• _Exercise_: Please give back only the lines below from the one containing "déplacement longue distance" to the one containing "pluies acides du", each repeated word for word, both ends included.

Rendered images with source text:
──────
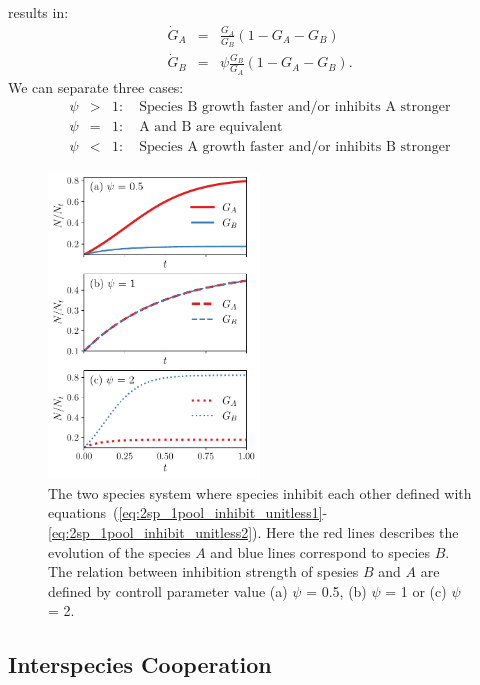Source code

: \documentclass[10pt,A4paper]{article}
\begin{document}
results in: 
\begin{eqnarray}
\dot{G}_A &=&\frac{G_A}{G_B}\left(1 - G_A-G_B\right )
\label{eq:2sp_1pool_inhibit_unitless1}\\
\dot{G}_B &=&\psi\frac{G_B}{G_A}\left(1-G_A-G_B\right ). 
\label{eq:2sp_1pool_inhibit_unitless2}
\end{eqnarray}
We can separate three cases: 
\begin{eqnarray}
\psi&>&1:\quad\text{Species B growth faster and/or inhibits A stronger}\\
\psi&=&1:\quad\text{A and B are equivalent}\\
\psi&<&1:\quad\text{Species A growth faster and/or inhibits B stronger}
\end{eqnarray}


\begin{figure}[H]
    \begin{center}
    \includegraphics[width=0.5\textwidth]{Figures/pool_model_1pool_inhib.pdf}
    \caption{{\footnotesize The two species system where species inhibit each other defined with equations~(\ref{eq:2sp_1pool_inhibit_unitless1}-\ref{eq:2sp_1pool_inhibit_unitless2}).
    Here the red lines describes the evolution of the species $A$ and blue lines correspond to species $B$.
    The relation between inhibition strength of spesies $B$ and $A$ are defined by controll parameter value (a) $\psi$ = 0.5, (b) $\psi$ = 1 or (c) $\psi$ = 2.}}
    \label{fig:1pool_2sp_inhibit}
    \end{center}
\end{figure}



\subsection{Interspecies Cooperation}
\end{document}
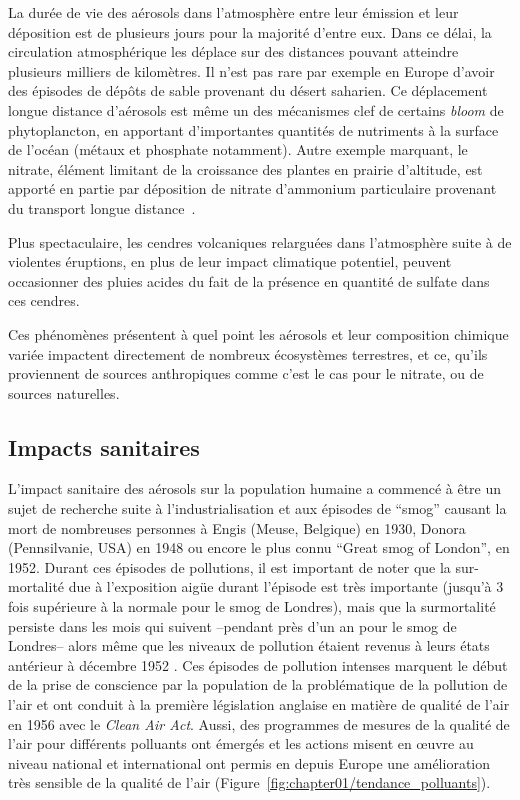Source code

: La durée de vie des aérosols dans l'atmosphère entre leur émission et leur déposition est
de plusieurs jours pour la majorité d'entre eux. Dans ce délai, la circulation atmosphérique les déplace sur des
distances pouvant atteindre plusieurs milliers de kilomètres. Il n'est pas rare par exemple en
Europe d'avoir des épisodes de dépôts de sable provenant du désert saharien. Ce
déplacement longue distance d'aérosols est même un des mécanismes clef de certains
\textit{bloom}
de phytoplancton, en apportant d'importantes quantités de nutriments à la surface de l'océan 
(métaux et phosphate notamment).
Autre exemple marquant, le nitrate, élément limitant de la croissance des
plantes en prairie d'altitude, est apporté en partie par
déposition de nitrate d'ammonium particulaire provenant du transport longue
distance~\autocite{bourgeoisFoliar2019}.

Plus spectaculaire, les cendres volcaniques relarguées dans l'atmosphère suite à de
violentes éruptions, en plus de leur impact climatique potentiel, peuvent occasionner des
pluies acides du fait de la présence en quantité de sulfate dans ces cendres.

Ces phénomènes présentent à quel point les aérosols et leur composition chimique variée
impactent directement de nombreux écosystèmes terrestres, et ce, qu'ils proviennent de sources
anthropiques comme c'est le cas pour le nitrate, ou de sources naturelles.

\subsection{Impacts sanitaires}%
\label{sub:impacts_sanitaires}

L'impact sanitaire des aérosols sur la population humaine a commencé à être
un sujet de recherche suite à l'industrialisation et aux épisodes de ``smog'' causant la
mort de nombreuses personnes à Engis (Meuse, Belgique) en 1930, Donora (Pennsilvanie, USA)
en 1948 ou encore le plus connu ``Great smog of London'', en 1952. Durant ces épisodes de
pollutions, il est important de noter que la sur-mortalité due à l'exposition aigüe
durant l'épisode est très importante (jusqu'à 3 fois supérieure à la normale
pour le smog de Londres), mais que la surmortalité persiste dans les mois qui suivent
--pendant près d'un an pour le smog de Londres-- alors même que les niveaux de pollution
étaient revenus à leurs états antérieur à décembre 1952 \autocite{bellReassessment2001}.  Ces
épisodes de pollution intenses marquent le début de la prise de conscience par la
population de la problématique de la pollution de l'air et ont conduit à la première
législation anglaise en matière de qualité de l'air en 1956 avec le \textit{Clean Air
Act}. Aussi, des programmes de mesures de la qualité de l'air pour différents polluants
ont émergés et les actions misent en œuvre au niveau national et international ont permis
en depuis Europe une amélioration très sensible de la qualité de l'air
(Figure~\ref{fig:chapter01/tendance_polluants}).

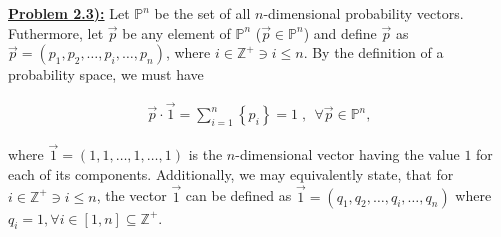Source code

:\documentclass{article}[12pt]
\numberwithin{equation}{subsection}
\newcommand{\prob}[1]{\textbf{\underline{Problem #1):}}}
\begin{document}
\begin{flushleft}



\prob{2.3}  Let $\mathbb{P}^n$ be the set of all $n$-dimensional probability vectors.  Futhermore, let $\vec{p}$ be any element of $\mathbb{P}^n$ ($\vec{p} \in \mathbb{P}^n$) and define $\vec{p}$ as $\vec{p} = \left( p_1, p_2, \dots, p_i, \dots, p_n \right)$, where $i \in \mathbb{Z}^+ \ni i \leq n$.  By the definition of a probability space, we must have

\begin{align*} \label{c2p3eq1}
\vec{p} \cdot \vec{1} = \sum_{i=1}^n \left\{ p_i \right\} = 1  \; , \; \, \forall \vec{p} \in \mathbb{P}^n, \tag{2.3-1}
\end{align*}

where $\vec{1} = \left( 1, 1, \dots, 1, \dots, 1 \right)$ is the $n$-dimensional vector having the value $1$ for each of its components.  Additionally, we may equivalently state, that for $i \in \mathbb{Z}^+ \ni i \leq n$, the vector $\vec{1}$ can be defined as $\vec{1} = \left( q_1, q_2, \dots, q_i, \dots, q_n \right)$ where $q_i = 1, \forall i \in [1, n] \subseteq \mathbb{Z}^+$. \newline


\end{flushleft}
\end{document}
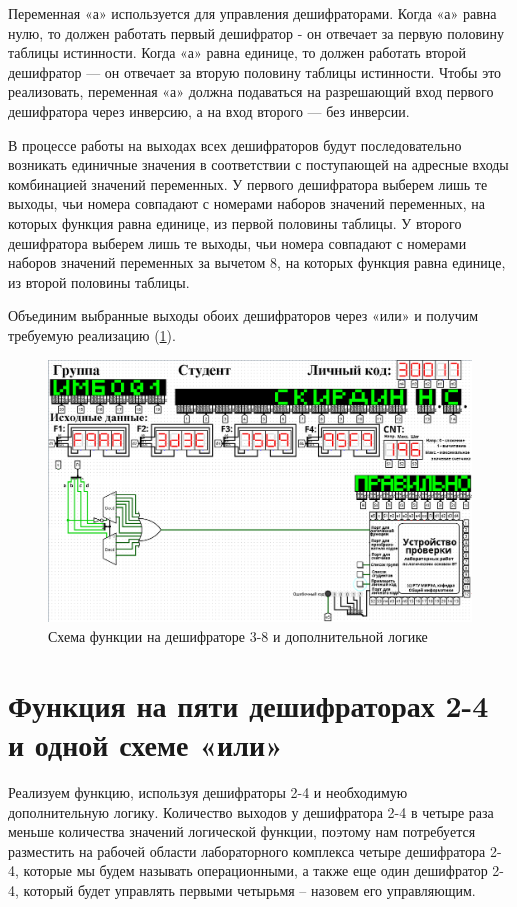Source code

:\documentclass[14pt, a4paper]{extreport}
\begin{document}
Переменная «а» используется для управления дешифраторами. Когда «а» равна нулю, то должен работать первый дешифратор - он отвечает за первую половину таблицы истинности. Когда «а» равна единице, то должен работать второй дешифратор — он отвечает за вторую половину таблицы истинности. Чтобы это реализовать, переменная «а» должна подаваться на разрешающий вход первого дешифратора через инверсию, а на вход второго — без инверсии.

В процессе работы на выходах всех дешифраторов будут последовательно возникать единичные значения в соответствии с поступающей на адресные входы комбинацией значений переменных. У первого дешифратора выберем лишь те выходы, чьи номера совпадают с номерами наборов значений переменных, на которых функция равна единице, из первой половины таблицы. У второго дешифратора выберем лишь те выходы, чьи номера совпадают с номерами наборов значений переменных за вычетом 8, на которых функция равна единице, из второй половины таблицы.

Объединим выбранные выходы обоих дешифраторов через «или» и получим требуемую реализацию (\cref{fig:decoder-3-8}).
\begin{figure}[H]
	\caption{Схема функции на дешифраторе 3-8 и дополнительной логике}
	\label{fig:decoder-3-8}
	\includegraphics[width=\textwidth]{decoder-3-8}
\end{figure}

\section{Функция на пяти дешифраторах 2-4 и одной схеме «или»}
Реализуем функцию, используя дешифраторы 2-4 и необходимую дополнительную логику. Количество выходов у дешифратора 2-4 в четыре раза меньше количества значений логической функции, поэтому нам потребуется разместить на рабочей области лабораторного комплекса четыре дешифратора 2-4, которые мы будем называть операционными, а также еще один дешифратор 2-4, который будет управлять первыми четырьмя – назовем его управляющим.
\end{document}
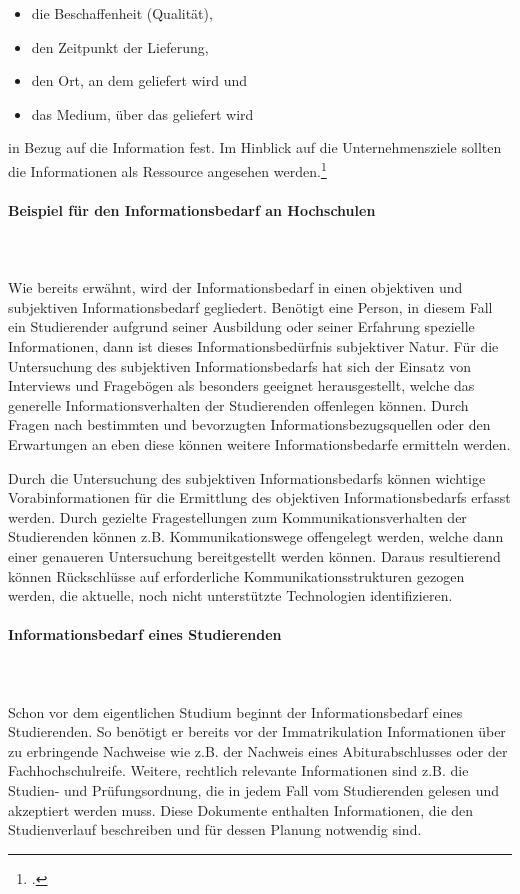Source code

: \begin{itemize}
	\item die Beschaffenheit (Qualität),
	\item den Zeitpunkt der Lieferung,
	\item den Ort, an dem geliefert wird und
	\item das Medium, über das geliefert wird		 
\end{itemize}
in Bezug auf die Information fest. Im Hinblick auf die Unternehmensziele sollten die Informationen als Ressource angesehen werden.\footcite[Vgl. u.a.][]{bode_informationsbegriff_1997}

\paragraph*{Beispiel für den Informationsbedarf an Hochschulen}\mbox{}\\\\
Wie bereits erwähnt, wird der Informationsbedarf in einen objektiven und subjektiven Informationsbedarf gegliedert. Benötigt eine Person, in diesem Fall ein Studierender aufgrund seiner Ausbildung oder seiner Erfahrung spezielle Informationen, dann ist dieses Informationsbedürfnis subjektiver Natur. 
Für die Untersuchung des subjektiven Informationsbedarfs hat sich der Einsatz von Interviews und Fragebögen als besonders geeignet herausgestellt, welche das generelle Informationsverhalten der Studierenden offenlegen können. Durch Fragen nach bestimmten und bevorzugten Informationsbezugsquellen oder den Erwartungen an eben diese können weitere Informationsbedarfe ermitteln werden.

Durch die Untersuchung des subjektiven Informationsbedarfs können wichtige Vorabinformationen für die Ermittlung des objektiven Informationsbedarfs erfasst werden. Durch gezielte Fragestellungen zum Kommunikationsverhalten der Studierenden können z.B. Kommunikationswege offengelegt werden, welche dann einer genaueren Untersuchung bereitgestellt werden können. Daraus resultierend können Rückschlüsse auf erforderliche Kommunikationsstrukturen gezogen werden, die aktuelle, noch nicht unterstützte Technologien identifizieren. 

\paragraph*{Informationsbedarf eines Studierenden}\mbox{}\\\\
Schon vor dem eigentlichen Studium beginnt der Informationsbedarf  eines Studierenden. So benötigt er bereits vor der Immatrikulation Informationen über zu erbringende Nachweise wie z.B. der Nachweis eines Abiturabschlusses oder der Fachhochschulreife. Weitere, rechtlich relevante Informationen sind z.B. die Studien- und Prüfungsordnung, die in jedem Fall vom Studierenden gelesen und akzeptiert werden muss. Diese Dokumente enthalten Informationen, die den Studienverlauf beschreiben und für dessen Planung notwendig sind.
──────
• _Output of the exercise_:
déplacement longue distance d'aérosols est même un des mécanismes clef de certains
\textit{bloom}
de phytoplancton, en apportant d'importantes quantités de nutriments à la surface de l'océan 
(métaux et phosphate notamment).
Autre exemple marquant, le nitrate, élément limitant de la croissance des
plantes en prairie d'altitude, est apporté en partie par
déposition de nitrate d'ammonium particulaire provenant du transport longue
distance~\autocite{bourgeoisFoliar2019}.

Plus spectaculaire, les cendres volcaniques relarguées dans l'atmosphère suite à de
violentes éruptions, en plus de leur impact climatique potentiel, peuvent occasionner des
pluies acides du fait de la présence en quantité de sulfate dans ces cendres.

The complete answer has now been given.